The settlement resolves allegations that, between January 2007 and August 2012, the companies submitted claims which falsely represented that the physical therapy services being billed were either rendered or directly supervised by the physical therapist identified on the claims by his or her National Provider Identifier (NPI) number. In fact, the physical therapist identified on the claim had no involvement in the services rendered. The settlement also resolves allegations that Alliance Rehabilitation, LLC, and Active Physical Therapy Services, LLC, sought payment from TRICARE for physical therapy services that were not provided by the physical therapist identified on the claim.
In addition to the False Claims Act settlement, the companies and Trehan, Bray, and Gupta have entered into a five-year Corporate Integrity Agreement with the U.S Department of Human Health and Services Office of Inspector General. That agreement imposes integrity obligations on each of the entities and individuals and requires them, among other things, to retain an independent review organization to review their coding, billing, and claims submissions to Federal health care programs.
“These physical therapy clinics overbilled the federal programs that provide health care to senior citizens and military families,” said U.S. Attorney Machen. “If health care providers want to be paid for their services with taxpayer dollars, they have to play by the rules. Americans deserve to know that they are getting their money’s worth. This nearly $2.8 million settlement is part of our continued fight to protect taxpayers and to ensure the integrity of federal health care programs.”

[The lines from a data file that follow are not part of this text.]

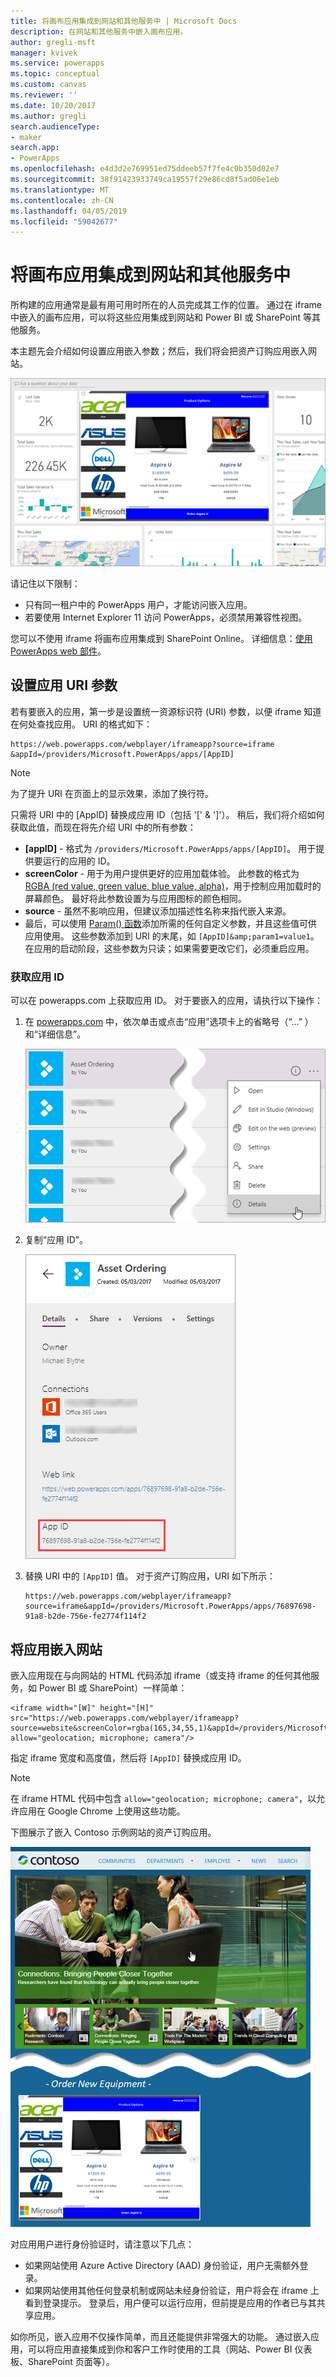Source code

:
 ```yaml
---
title: 将画布应用集成到网站和其他服务中 | Microsoft Docs
description: 在网站和其他服务中嵌入画布应用。
author: gregli-msft
manager: kvivek
ms.service: powerapps
ms.topic: conceptual
ms.custom: canvas
ms.reviewer: ''
ms.date: 10/20/2017
ms.author: gregli
search.audienceType:
- maker
search.app:
- PowerApps
ms.openlocfilehash: e4d3d2e769951ed75ddeeb57f7fe4c0b350d02e7
ms.sourcegitcommit: 38f91423933749ca19557f29e86cd8f5ad06e1eb
ms.translationtype: MT
ms.contentlocale: zh-CN
ms.lasthandoff: 04/05/2019
ms.locfileid: "59042677"
---
```

# <a name="integrate-canvas-apps-into-websites-and-other-services"></a>将画布应用集成到网站和其他服务中
所构建的应用通常是最有用可用时所在的人员完成其工作的位置。 通过在 iframe 中嵌入的画布应用，可以将这些应用集成到网站和 Power BI 或 SharePoint 等其他服务。

本主题先会介绍如何设置应用嵌入参数；然后，我们将会把资产订购应用嵌入网站。

![嵌入了应用的 Power BI 仪表板](./media/embed-apps-dev/embed-dashboard.png)

请记住以下限制：

- 只有同一租户中的 PowerApps 用户，才能访问嵌入应用。
- 若要使用 Internet Explorer 11 访问 PowerApps，必须禁用兼容性视图。

您可以不使用 iframe 将画布应用集成到 SharePoint Online。 详细信息：[使用 PowerApps web 部件](https://support.office.com/article/use-the-powerapps-web-part-6285f05e-e441-408a-99d7-aa688195cd1c)。

## <a name="set-uri-parameters-for-your-app"></a>设置应用 URI 参数
若有要嵌入的应用，第一步是设置统一资源标识符 (URI) 参数，以便 iframe 知道在何处查找应用。 URI 的格式如下：

```
https://web.powerapps.com/webplayer/iframeapp?source=iframe
&appId=/providers/Microsoft.PowerApps/apps/[AppID]
```

> [!NOTE]
> 为了提升 URI 在页面上的显示效果，添加了换行符。

只需将 URI 中的 [AppID] 替换成应用 ID（包括 '[' & ']'）。 稍后，我们将介绍如何获取此值，而现在将先介绍 URI 中的所有参数：

* **[appID]** - 格式为 `/providers/Microsoft.PowerApps/apps/[AppID]`。 用于提供要运行的应用的 ID。
* **screenColor** - 用于为用户提供更好的应用加载体验。 此参数的格式为 [RGBA (red value, green value, blue value, alpha)](../canvas-apps/functions/function-colors.md)，用于控制应用加载时的屏幕颜色。 最好将此参数设置为与应用图标的颜色相同。
* **source** - 虽然不影响应用，但建议添加描述性名称来指代嵌入来源。
* 最后，可以使用 [Param() 函数](../canvas-apps/functions/function-param.md)添加所需的任何自定义参数，并且这些值可供应用使用。 这些参数添加到 URI 的末尾，如 `[AppID]&amp;param1=value1`。 在应用的启动阶段，这些参数为只读；如果需要更改它们，必须重启应用。

### <a name="get-the-app-id"></a>获取应用 ID
可以在 powerapps.com 上获取应用 ID。 对于要嵌入的应用，请执行以下操作：

1. 在 [powerapps.com](https://powerapps.microsoft.com) 中，依次单击或点击“应用”选项卡上的省略号（“...” ）和“详细信息”。
   
    ![转到应用详细信息](./media/embed-apps-dev/details.png)
1. 复制“应用 ID”。
   
    ![从“详细信息”中复制应用 ID](./media/embed-apps-dev/app-id.png)
1. 替换 URI 中的 `[AppID]` 值。 对于资产订购应用，URI 如下所示：
   
    ```
    https://web.powerapps.com/webplayer/iframeapp?source=iframe&appId=/providers/Microsoft.PowerApps/apps/76897698-91a8-b2de-756e-fe2774f114f2
    ```

## <a name="embed-your-app-in-a-website"></a>将应用嵌入网站
嵌入应用现在与向网站的 HTML 代码添加 iframe（或支持 iframe 的任何其他服务，如 Power BI 或 SharePoint）一样简单：

```
<iframe width="[W]" height="[H]" src="https://web.powerapps.com/webplayer/iframeapp?source=website&screenColor=rgba(165,34,55,1)&appId=/providers/Microsoft.PowerApps/apps/[AppID]" allow="geolocation; microphone; camera"/>
```

指定 iframe 宽度和高度值，然后将 `[AppID]` 替换成应用 ID。

> [!NOTE]
> 在 iframe HTML 代码中包含 `allow="geolocation; microphone; camera"`，以允许应用在 Google Chrome 上使用这些功能。

下图展示了嵌入 Contoso 示例网站的资产订购应用。

![嵌入了应用的 Contoso 网站](./media/embed-apps-dev/contoso-website.png)

对应用用户进行身份验证时，请注意以下几点：

- 如果网站使用 Azure Active Directory (AAD) 身份验证，用户无需额外登录。
- 如果网站使用其他任何登录机制或网站未经身份验证，用户将会在 iframe 上看到登录提示。 登录后，用户便可以运行应用，但前提是应用的作者已与其共享应用。

如你所见，嵌入应用不仅操作简单，而且还能提供非常强大的功能。 通过嵌入应用，可以将应用直接集成到你和客户工作时使用的工具（网站、Power BI 仪表板、SharePoint 页面等）。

“When health care companies and the individuals who run them try to enrich themselves by misrepresenting the medical services they bill to taxpayer-funded health care programs, we will make sure they are held accountable for their deceptive schemes,” said Special Agent in Charge DiGiulio.
“The Defense Criminal Investigative Service seeks to hold those accountable who jeopardize the Department of Defense's objective to provide affordable and safe health care to the men and women serving in the armed forces,” said Special Agent in Charge Craig. “Current and former soldiers deserve adequate care. Health care providers who seek financial gain through inaccurate billing processes and irresponsible treatment of their patients will continue to be diligently investigated by DCIS agents in partnership with the DOJ and other law enforcement agencies. We are extremely pleased with the outcome of this investigation.”
The conduct at issue was brought to light through a lawsuit that was filed in the U.S. District Court for the District of Columbia by two former Alliance employees under the qui tam, or whistleblower provisions, of the False Claims Act. The False Claims Act is one of the government’s most powerful tools in the effort to combat fraud on federal programs. The Act allows private citizens to bring suit on behalf of the United States and share in any recovery obtained by the government. In this case, the two former Alliance employees will receive more than $400,000 as their share of the government’s recovery.
This settlement was the result of a coordinated investigative effort by the U.S. Attorney’s Office for the District of Columbia, the Department of Health and Human Services Office of Inspector General, and the Defense Criminal Investigative Service.
The claims settled by this agreement are allegations only, and there has been no determination of liability. The case is United States ex rel. Angel and Natal v. Alliance Rehabilitation LLC et al., Civil Action No. 10-cv-02124 (D.D.C.).